The American obsession with race is clearly one reason for this unedifying mess of accusations and counter-accusations. Still, Gay's ouster - along with that of the University of Pennsylvania's president, Liz Magill, who also walked into Stefanik's trap - does reveal something interesting about the changed perception of Jews.

There is no proof that Gay, Magill, or many of the pro-Palestinian demonstrators on university campuses are anti-Semitic. (Cheerleaders for Hamas are a different matter.) But the more fanatical defenders of the Palestinian cause are as much in thrall to the racial obsession as the right-wing agitators are to opposing "diversity, equity, and inclusion" efforts. They see the violence in Gaza and the Israeli oppression of Palestinians as an example of white supremacy.

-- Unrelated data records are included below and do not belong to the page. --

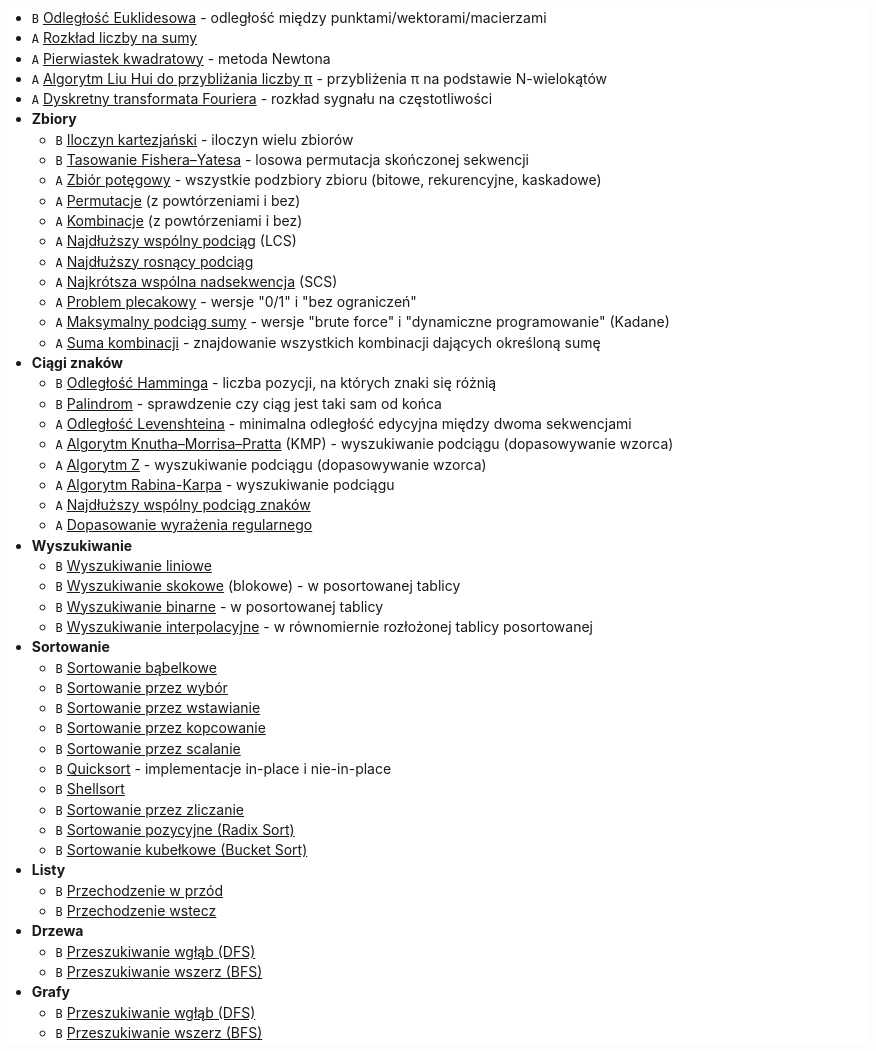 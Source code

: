   * `B` [Odległość Euklidesowa](src/algorithms/math/euclidean-distance) - odległość między punktami/wektorami/macierzami
  * `A` [Rozkład liczby na sumy](src/algorithms/math/integer-partition)
  * `A` [Pierwiastek kwadratowy](src/algorithms/math/square-root) - metoda Newtona
  * `A` [Algorytm Liu Hui do przybliżania liczby π](src/algorithms/math/liu-hui) - przybliżenia π na podstawie N-wielokątów
  * `A` [Dyskretny transformata Fouriera](src/algorithms/math/fourier-transform) - rozkład sygnału na częstotliwości
* **Zbiory**
  * `B` [Iloczyn kartezjański](src/algorithms/sets/cartesian-product) - iloczyn wielu zbiorów
  * `B` [Tasowanie Fishera–Yatesa](src/algorithms/sets/fisher-yates) - losowa permutacja skończonej sekwencji
  * `A` [Zbiór potęgowy](src/algorithms/sets/power-set) - wszystkie podzbiory zbioru (bitowe, rekurencyjne, kaskadowe)
  * `A` [Permutacje](src/algorithms/sets/permutations) (z powtórzeniami i bez)
  * `A` [Kombinacje](src/algorithms/sets/combinations) (z powtórzeniami i bez)
  * `A` [Najdłuższy wspólny podciąg](src/algorithms/sets/longest-common-subsequence) (LCS)
  * `A` [Najdłuższy rosnący podciąg](src/algorithms/sets/longest-increasing-subsequence)
  * `A` [Najkrótsza wspólna nadsekwencja](src/algorithms/sets/shortest-common-supersequence) (SCS)
  * `A` [Problem plecakowy](src/algorithms/sets/knapsack-problem) - wersje "0/1" i "bez ograniczeń"
  * `A` [Maksymalny podciąg sumy](src/algorithms/sets/maximum-subarray) - wersje "brute force" i "dynamiczne programowanie" (Kadane)
  * `A` [Suma kombinacji](src/algorithms/sets/combination-sum) - znajdowanie wszystkich kombinacji dających określoną sumę
* **Ciągi znaków**
  * `B` [Odległość Hamminga](src/algorithms/string/hamming-distance) - liczba pozycji, na których znaki się różnią
  * `B` [Palindrom](src/algorithms/string/palindrome) - sprawdzenie czy ciąg jest taki sam od końca
  * `A` [Odległość Levenshteina](src/algorithms/string/levenshtein-distance) - minimalna odległość edycyjna między dwoma sekwencjami
  * `A` [Algorytm Knutha–Morrisa–Pratta](src/algorithms/string/knuth-morris-pratt) (KMP) - wyszukiwanie podciągu (dopasowywanie wzorca)
  * `A` [Algorytm Z](src/algorithms/string/z-algorithm) - wyszukiwanie podciągu (dopasowywanie wzorca)
  * `A` [Algorytm Rabina-Karpa](src/algorithms/string/rabin-karp) - wyszukiwanie podciągu
  * `A` [Najdłuższy wspólny podciąg znaków](src/algorithms/string/longest-common-substring)
  * `A` [Dopasowanie wyrażenia regularnego](src/algorithms/string/regular-expression-matching)
* **Wyszukiwanie**
  * `B` [Wyszukiwanie liniowe](src/algorithms/search/linear-search)
  * `B` [Wyszukiwanie skokowe](src/algorithms/search/jump-search) (blokowe) - w posortowanej tablicy
  * `B` [Wyszukiwanie binarne](src/algorithms/search/binary-search) - w posortowanej tablicy
  * `B` [Wyszukiwanie interpolacyjne](src/algorithms/search/interpolation-search) - w równomiernie rozłożonej tablicy posortowanej
* **Sortowanie**
  * `B` [Sortowanie bąbelkowe](src/algorithms/sorting/bubble-sort)
  * `B` [Sortowanie przez wybór](src/algorithms/sorting/selection-sort)
  * `B` [Sortowanie przez wstawianie](src/algorithms/sorting/insertion-sort)
  * `B` [Sortowanie przez kopcowanie](src/algorithms/sorting/heap-sort)
  * `B` [Sortowanie przez scalanie](src/algorithms/sorting/merge-sort)
  * `B` [Quicksort](src/algorithms/sorting/quick-sort) - implementacje in-place i nie-in-place
  * `B` [Shellsort](src/algorithms/sorting/shell-sort)
  * `B` [Sortowanie przez zliczanie](src/algorithms/sorting/counting-sort)
  * `B` [Sortowanie pozycyjne (Radix Sort)](src/algorithms/sorting/radix-sort)
  * `B` [Sortowanie kubełkowe (Bucket Sort)](src/algorithms/sorting/bucket-sort)
* **Listy**
  * `B` [Przechodzenie w przód](src/algorithms/linked-list/traversal)
  * `B` [Przechodzenie wstecz](src/algorithms/linked-list/reverse-traversal)
* **Drzewa**
  * `B` [Przeszukiwanie wgłąb (DFS)](src/algorithms/tree/depth-first-search)
  * `B` [Przeszukiwanie wszerz (BFS)](src/algorithms/tree/breadth-first-search)
* **Grafy**
  * `B` [Przeszukiwanie wgłąb (DFS)](src/algorithms/graph/depth-first-search)
  * `B` [Przeszukiwanie wszerz (BFS)](src/algorithms/graph/breadth-first-search)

On this view, Israelis are white people brutally tyrannizing people of color. That is why pro-Palestine demonstrators shout slogans like, "IDF, KKK, you're all the same!" - as though Israeli soldiers are like the hooded southern racists who once lynched Black people. The fact that most Israelis hail from Arab countries and are physically indistinguishable from the Arab population seems irrelevant.

This view represents a fundamental change from anti-Semitism in the past. Before the nineteenth century, Christians persecuted Jews because they were supposedly the killers of Christ. But as modern nation-states were founded, and as Jews became less religious and socially emancipated, new bogus biological distinctions were invented to justify an ancient hatred. Far from seeing Jews as fellow white people, European and American bigots singled them out as an alien race.

What anti-Semites of all political persuasions shared was the conspiratorial suspicion that Jews constituted a global cabal that exercised immense power behind the scenes. While right-wing anti-Semites saw Jews as Bolshevik conspirators bent on undermining the purity of nations, communists saw them as capitalist plutocrats oppressing the working class. The main reason why Zionism appealed to many Jews is that having their own state would free them at last from being persecuted as permanent outsiders, or as "rootless cosmopolitans," as Stalin called them. In Israel, finally, they could feel rooted.

But as some critics of Israel foresaw quite early on, this would result in Israel gradually adopting some of the very same characteristics as the nations that had persecuted Jews in the past: notions of ethnic exclusivity, chauvinism, and military swagger. Though Hannah Arendt had been a Zionist in the 1940s, she became a critic when she saw that the state for Jews was becoming a Jewish state - not a haven for persecuted refugees, but a country defined by ethno-religious nationalism and a sense of moral untouchability based on a history of victimhood.

This transformation took time. Many of the early settlers were left-wing idealists. But the current Israeli government includes ministers who are unabashed racists. Itamar Ben-Gvir, the minister for national security, has been convicted a half-dozen times for incitement. For this reason alone, Israel is now much admired by far-right politicians in Europe and the United States. In the 1930s, "America Firsters" such as Charles Lindbergh, the heroic pilot, were often anti-Semites who showed more than a little sympathy for Nazi Germany. Yet today, Donald Trump and others who call for "America First" are ardent admirers of the Jewish state, which in turn explains why so many activists on university campuses compare the Israel Defense Forces to the KKK.

Anti-Semites used to associate Jews with the US, because European nationalists viewed both as symbols of rootless cosmopolitanism. Now, pro-Palestine demonstrators associate Israel with the US, because they view both countries as symbols of white oppression of people of color. Perhaps this was the context of which Gay spoke when she tried to answer Stefanik's trick question. One wishes that Gay had expressed herself less clumsily. One also wishes that the US, including its highest institutions of learning, could temper their obsession with race. But that seems a very tall order at the moment.